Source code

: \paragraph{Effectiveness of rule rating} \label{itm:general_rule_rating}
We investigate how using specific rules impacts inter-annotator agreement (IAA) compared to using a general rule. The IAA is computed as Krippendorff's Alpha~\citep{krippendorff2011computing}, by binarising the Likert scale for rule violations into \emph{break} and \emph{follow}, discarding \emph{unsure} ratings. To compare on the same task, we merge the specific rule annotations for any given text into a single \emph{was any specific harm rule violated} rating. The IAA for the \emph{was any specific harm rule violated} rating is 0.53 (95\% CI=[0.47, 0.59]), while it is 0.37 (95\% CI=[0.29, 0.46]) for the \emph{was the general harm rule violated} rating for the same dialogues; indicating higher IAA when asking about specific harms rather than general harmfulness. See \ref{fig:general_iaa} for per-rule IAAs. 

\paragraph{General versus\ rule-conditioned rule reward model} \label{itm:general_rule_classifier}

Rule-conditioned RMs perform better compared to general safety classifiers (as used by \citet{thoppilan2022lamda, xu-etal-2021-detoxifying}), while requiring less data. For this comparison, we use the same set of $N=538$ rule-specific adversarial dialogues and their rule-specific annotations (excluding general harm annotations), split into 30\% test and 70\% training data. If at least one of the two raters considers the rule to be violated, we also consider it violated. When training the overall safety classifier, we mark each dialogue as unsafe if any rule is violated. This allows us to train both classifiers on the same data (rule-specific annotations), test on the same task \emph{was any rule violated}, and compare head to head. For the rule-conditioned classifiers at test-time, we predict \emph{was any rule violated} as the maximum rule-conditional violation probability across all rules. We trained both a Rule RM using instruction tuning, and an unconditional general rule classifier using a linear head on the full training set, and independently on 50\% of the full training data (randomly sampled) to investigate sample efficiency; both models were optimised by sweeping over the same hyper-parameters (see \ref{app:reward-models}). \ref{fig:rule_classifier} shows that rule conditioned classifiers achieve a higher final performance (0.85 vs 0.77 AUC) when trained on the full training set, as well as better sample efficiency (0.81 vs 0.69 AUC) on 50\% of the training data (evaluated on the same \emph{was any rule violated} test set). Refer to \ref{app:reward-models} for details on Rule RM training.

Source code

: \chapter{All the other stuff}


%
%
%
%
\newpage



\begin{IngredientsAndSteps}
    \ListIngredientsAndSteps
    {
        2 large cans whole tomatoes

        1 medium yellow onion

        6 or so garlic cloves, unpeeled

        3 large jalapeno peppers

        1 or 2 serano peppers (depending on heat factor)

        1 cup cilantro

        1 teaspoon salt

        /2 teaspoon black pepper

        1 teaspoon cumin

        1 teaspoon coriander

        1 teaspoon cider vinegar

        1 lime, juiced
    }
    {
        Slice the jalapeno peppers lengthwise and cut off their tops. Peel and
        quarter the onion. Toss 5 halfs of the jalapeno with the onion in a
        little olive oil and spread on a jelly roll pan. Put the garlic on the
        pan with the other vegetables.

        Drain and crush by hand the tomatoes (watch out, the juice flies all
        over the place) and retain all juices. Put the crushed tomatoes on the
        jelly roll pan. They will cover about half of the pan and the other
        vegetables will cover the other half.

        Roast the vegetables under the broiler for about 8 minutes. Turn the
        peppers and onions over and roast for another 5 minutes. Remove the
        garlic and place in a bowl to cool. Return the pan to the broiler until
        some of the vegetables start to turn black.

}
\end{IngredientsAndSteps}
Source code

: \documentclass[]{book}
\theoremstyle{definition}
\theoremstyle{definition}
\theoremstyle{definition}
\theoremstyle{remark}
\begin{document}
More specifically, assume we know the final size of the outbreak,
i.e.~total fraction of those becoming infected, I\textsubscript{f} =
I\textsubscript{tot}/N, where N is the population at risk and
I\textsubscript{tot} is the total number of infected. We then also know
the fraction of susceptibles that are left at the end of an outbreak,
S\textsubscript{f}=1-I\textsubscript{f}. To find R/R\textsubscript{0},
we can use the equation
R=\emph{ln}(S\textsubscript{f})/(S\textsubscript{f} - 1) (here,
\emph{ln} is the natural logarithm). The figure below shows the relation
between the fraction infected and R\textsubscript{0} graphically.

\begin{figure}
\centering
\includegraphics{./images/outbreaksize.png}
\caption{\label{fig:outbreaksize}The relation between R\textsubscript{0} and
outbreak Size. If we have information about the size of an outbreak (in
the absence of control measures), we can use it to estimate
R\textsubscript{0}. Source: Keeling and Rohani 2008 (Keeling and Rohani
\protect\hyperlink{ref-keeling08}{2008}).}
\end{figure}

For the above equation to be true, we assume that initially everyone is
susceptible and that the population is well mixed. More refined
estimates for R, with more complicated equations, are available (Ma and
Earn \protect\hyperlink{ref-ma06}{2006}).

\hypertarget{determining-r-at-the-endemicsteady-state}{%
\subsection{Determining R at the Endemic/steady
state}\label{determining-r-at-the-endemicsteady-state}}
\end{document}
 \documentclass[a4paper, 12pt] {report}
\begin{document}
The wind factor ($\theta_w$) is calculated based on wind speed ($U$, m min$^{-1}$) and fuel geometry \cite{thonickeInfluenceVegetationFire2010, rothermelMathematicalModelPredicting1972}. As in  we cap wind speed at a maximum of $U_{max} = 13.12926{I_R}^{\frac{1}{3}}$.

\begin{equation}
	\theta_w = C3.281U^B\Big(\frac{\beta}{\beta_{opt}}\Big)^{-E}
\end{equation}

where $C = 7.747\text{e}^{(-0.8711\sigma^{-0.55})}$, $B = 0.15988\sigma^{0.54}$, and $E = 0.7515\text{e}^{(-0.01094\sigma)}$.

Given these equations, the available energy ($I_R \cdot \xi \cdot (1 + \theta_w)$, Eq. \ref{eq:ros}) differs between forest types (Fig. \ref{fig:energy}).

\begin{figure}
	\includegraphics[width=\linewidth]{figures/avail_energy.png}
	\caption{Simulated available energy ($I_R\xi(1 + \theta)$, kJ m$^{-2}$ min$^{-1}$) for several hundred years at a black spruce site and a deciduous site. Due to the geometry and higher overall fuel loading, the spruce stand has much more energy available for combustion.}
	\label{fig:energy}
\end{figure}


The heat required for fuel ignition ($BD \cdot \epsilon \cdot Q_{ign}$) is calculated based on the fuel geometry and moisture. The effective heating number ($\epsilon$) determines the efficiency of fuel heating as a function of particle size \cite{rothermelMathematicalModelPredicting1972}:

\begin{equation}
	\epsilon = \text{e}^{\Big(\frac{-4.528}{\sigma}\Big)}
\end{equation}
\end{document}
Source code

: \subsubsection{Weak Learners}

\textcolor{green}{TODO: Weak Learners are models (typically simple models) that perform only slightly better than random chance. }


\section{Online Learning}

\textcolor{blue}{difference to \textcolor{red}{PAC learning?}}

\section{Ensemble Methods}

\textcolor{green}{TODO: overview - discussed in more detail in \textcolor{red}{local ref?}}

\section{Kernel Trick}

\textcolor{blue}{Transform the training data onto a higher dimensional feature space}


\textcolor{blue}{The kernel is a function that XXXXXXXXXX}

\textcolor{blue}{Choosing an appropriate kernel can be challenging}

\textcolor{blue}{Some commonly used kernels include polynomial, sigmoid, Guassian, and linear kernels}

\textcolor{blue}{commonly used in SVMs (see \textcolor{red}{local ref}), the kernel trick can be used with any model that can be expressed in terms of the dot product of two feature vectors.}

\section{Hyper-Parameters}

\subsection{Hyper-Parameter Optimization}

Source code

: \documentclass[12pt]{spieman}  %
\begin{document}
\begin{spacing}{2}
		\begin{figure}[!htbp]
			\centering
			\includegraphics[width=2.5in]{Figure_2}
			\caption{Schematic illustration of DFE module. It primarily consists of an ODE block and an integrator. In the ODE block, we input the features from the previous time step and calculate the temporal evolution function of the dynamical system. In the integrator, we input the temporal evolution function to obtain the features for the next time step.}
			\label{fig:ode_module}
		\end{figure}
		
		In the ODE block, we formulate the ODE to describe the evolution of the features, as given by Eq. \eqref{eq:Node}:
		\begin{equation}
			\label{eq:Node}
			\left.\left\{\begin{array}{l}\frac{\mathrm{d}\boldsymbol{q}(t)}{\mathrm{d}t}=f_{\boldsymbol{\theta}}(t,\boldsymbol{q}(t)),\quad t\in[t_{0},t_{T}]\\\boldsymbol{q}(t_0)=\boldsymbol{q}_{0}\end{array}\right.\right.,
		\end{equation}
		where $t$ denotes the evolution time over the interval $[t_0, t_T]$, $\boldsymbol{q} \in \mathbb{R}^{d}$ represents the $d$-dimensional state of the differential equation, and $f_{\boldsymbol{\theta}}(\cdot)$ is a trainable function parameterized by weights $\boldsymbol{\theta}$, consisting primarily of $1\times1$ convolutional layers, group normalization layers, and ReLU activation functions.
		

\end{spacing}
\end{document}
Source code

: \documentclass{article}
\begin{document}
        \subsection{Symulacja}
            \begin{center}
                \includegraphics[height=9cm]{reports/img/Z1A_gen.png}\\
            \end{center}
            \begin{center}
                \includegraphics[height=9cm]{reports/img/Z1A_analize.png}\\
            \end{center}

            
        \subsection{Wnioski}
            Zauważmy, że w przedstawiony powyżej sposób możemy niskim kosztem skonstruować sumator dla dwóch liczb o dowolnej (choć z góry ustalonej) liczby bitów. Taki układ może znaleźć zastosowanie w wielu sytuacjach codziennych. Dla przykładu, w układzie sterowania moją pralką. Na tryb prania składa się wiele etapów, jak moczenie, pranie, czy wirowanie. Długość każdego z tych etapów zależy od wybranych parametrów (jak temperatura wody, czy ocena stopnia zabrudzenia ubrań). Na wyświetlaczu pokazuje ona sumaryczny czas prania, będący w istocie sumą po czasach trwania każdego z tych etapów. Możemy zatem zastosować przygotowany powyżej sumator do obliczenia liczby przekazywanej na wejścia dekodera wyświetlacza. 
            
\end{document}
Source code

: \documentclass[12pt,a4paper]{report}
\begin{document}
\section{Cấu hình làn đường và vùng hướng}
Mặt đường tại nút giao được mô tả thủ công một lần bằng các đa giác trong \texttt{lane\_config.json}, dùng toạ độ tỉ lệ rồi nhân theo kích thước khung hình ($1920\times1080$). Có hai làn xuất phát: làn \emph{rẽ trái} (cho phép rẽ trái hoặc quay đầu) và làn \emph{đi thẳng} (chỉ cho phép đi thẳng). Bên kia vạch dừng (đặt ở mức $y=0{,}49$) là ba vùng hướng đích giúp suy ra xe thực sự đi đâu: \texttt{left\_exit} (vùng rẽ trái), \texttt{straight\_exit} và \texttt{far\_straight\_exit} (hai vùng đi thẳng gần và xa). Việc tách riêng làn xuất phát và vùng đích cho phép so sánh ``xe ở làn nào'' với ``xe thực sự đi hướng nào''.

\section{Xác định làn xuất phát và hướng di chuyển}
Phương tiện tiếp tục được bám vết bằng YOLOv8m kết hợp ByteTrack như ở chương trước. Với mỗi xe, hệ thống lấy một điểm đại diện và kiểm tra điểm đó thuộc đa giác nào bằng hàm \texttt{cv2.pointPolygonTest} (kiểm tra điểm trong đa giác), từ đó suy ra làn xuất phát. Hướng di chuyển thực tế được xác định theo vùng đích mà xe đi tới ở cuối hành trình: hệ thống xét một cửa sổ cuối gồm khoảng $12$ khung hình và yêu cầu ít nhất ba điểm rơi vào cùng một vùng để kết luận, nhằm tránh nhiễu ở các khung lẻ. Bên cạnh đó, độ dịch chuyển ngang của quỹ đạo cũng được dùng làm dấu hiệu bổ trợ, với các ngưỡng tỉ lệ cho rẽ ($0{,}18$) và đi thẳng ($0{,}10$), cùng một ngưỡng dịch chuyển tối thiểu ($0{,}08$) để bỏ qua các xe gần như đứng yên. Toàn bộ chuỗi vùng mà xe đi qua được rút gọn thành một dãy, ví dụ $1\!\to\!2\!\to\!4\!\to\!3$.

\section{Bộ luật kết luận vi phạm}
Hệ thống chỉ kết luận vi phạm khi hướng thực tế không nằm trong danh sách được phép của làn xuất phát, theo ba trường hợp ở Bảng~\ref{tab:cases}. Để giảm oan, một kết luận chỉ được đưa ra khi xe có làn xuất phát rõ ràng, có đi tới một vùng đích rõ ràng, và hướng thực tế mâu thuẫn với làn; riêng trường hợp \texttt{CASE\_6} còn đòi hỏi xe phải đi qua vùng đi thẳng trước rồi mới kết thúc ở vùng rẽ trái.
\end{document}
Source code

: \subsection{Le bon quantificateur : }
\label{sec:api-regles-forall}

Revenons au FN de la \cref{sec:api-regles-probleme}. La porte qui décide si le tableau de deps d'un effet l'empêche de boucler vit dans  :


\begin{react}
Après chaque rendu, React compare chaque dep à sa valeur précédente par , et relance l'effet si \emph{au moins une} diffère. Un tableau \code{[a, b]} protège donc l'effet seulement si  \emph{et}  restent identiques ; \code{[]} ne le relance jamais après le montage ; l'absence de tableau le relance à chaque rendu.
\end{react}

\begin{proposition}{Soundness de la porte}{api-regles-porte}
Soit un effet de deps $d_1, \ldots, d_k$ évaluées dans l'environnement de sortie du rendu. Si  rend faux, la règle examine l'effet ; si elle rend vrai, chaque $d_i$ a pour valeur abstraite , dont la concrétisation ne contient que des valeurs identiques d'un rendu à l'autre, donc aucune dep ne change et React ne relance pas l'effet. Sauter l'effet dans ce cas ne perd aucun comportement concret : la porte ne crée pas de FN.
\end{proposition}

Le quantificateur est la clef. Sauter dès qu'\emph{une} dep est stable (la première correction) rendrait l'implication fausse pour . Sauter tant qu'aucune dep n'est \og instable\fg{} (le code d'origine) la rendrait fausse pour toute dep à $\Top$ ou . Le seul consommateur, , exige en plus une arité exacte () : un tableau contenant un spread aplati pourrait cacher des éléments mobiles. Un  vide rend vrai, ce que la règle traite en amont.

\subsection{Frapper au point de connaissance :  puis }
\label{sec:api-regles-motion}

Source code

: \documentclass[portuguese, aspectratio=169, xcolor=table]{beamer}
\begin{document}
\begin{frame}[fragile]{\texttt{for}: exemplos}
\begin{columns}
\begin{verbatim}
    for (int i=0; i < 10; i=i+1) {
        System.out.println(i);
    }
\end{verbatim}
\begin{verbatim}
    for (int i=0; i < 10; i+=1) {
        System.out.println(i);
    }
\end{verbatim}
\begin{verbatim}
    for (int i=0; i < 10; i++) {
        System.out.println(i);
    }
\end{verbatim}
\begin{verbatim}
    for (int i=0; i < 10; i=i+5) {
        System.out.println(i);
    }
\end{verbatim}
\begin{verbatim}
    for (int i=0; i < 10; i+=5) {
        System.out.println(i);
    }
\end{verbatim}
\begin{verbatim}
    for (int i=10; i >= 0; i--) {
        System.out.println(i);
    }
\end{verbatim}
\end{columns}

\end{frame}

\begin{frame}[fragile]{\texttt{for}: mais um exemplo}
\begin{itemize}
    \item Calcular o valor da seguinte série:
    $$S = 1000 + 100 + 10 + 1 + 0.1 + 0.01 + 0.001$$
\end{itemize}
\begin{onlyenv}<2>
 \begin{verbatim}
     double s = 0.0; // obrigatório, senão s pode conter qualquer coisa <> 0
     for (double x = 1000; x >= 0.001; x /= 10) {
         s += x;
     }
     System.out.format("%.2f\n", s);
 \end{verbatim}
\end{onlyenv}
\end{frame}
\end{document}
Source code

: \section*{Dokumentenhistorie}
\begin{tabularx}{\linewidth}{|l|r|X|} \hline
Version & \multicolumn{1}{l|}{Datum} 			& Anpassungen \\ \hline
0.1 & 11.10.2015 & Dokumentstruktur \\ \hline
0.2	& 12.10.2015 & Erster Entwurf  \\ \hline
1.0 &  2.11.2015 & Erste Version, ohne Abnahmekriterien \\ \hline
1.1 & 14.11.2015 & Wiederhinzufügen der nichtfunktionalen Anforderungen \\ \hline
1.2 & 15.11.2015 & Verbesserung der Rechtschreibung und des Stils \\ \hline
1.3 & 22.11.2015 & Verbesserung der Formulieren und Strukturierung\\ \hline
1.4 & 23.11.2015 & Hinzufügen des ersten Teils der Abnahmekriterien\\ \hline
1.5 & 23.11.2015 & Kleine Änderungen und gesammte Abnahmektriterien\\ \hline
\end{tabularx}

◇ ◇ ◇ ◇ ◇

_Required work_: Across the data above, count every line with "valeur" in it and write only the total.

_Response to the task_: 2